Why isn't “new” used while making the current variable in the linkedlist?

问题

This is the solution to printing elements of a linked list.

Why isn't it Node *current = new Node; and then current = head;?

void printLinkedList(Node* head)
{
    Node *current = head;    
    while(current!=NULL){
        cout << current -> data << endl;
        current = current -> next;
    }
}

回答1:

This is a great spot to draw pictures!

Imagine we have a linked list pointed at by head:

 head
   |
   v
+------+    +-----+    +-----+    +-----+
| i'm  | -> | the | -> | bad | -> | guy | -> null
+------+    +-----+    +-----+    +-----+

If we use the line of code

Node *current = new Node;

then memory looks like this:

 head                                                current
   |                                                    |
   v                                                    v
+------+    +-----+    +-----+    +-----+            +------+
| i'm  | -> | the | -> | bad | -> | guy | -> null    | duh! | -> ?
+------+    +-----+    +-----+    +-----+            +------+

The goal of the function is to print the existing list pointed at by head, but here we've got a pointer to a new linked list cell that isn't a part of the existing list. As a result, we've committed two Programming Sins:

• We've allocated memory for an object we don't need.
• We've broken the contract we made with the client.

On the other hand, if we write

Node *current = head;

then memory looks like this:

 head
   |
   v
+------+    +-----+    +-----+    +-----+
| i'm  | -> | the | -> | bad | -> | guy | -> null
+------+    +-----+    +-----+    +-----+
   ^
   |
current

Here, current is now pointing into the existing list, so we can walk the list to find what we need. No new nodes need to be created here, so we don't create any new nodes.

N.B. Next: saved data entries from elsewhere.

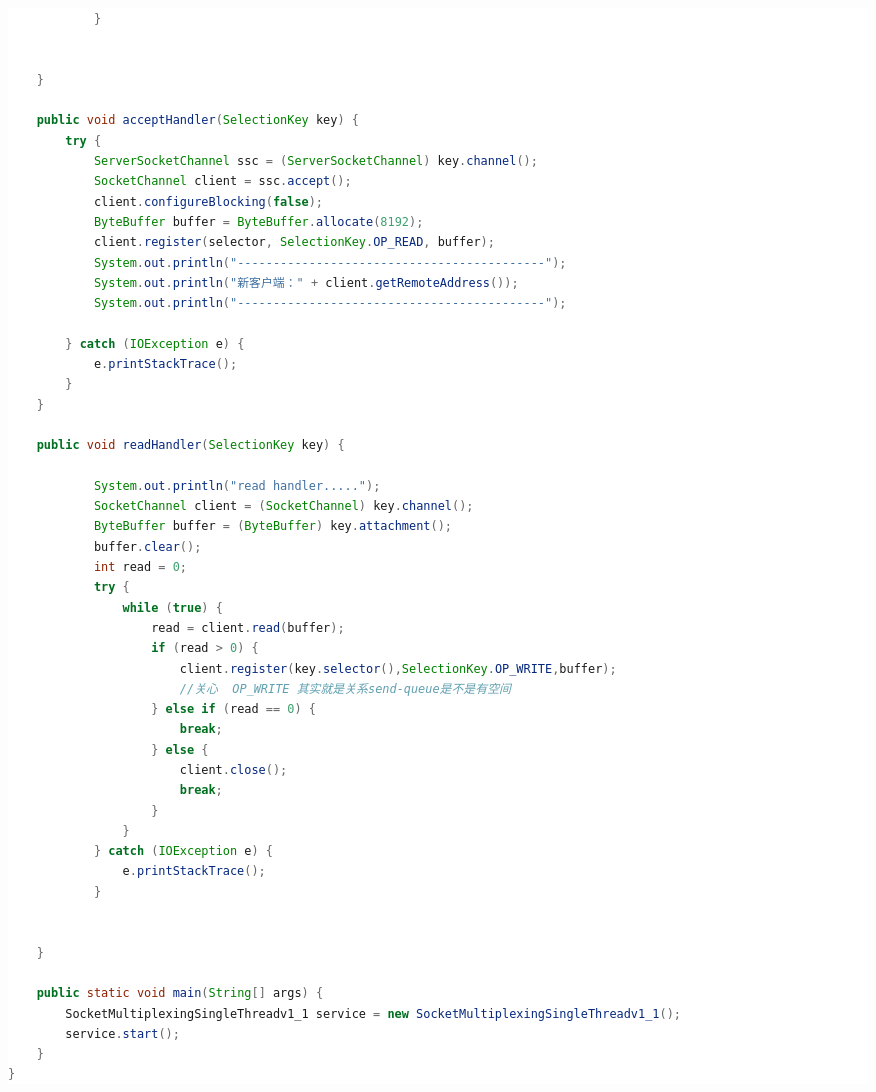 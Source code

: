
 ```java 
            }


    }

    public void acceptHandler(SelectionKey key) {
        try {
            ServerSocketChannel ssc = (ServerSocketChannel) key.channel();
            SocketChannel client = ssc.accept();
            client.configureBlocking(false);
            ByteBuffer buffer = ByteBuffer.allocate(8192);
            client.register(selector, SelectionKey.OP_READ, buffer);
            System.out.println("-------------------------------------------");
            System.out.println("新客户端：" + client.getRemoteAddress());
            System.out.println("-------------------------------------------");

        } catch (IOException e) {
            e.printStackTrace();
        }
    }

    public void readHandler(SelectionKey key) {

            System.out.println("read handler.....");
            SocketChannel client = (SocketChannel) key.channel();
            ByteBuffer buffer = (ByteBuffer) key.attachment();
            buffer.clear();
            int read = 0;
            try {
                while (true) {
                    read = client.read(buffer);
                    if (read > 0) {
                        client.register(key.selector(),SelectionKey.OP_WRITE,buffer);
                        //关心  OP_WRITE 其实就是关系send-queue是不是有空间
                    } else if (read == 0) {
                        break;
                    } else {
                        client.close();
                        break;
                    }
                }
            } catch (IOException e) {
                e.printStackTrace();
            }


    }

    public static void main(String[] args) {
        SocketMultiplexingSingleThreadv1_1 service = new SocketMultiplexingSingleThreadv1_1();
        service.start();
    }
}
```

Generally speaking, in C++ you should avoid using new unless you really truly want to create a new linked list cell. In this case, we don't want to do that, which is why we create current and have it point to an existing linked list cell.

Hope this helps!

回答2:

Because the node already exists.

new would create a new one.

You don't need or want to create a new one.

You just want to "use" a pointer to an existing node.

Here's it's just the function argument being copied into a variable with a different name. It's actually completely unnecessary.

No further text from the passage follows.